#### WHAT YOU NEED TO DO:
Copy out each line below that has the word "projects" in it.

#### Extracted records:
####
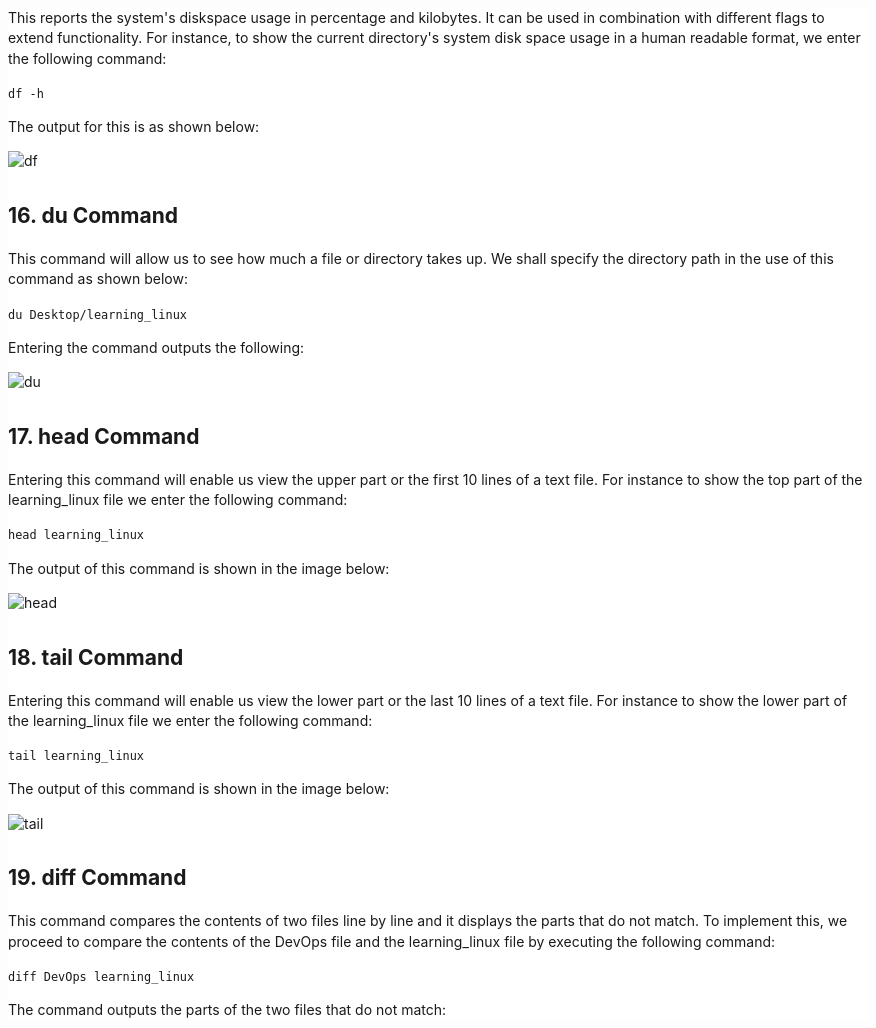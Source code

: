This reports the system's diskspace usage in percentage and kilobytes. It can be used in combination with different flags to extend functionality. For instance, to show the current directory's system disk space usage in a human readable format, we enter the following command:

`df -h`

The output for this is as shown below:

![df](https://github.com/QBDev0ps/DevOps-Cloud-projects/assets/140855364/59b860b2-94e4-4a01-a689-08350df0410b)


## 16. du Command

This command will allow us to see how much a file or directory takes up. We shall specify the directory path in the use of this command as shown below:

`du Desktop/learning_linux`

Entering the command outputs the following:

![du](https://github.com/QBDev0ps/DevOps-Cloud-projects/assets/140855364/aab37c3e-0f0e-4505-b245-2b4bf068ace8)


## 17. head Command

Entering this command will enable us view the upper part or the first 10 lines of a text file. For instance to show the top part of the learning_linux file we enter the following command:

`head learning_linux`

The output of this command is shown in the image below:

![head](https://github.com/QBDev0ps/DevOps-Cloud-projects/assets/140855364/aebc6bfd-7390-4cc9-bad7-a6dc8f4c11c0)


## 18. tail Command

Entering this command will enable us view the lower part or the last 10 lines of a text file. For instance to show the lower part of the learning_linux file we enter the following command:

`tail learning_linux`

The output of this command is shown in the image below:

![tail](https://github.com/QBDev0ps/DevOps-Cloud-projects/assets/140855364/89a613f5-a33b-4e16-ac58-517af1d9ddfc)


## 19. diff Command

This command compares the contents of two files line by line and it displays the parts that do not match. To implement this, we proceed to compare the contents of the DevOps file and the learning_linux file by executing the following command:

`diff DevOps learning_linux`

The command outputs the parts of the two files that do not match:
####
#### OUTPUT FOR THIS TASK:
![df](https://github.com/QBDev0ps/DevOps-Cloud-projects/assets/140855364/59b860b2-94e4-4a01-a689-08350df0410b)
![du](https://github.com/QBDev0ps/DevOps-Cloud-projects/assets/140855364/aab37c3e-0f0e-4505-b245-2b4bf068ace8)
![head](https://github.com/QBDev0ps/DevOps-Cloud-projects/assets/140855364/aebc6bfd-7390-4cc9-bad7-a6dc8f4c11c0)
![tail](https://github.com/QBDev0ps/DevOps-Cloud-projects/assets/140855364/89a613f5-a33b-4e16-ac58-517af1d9ddfc)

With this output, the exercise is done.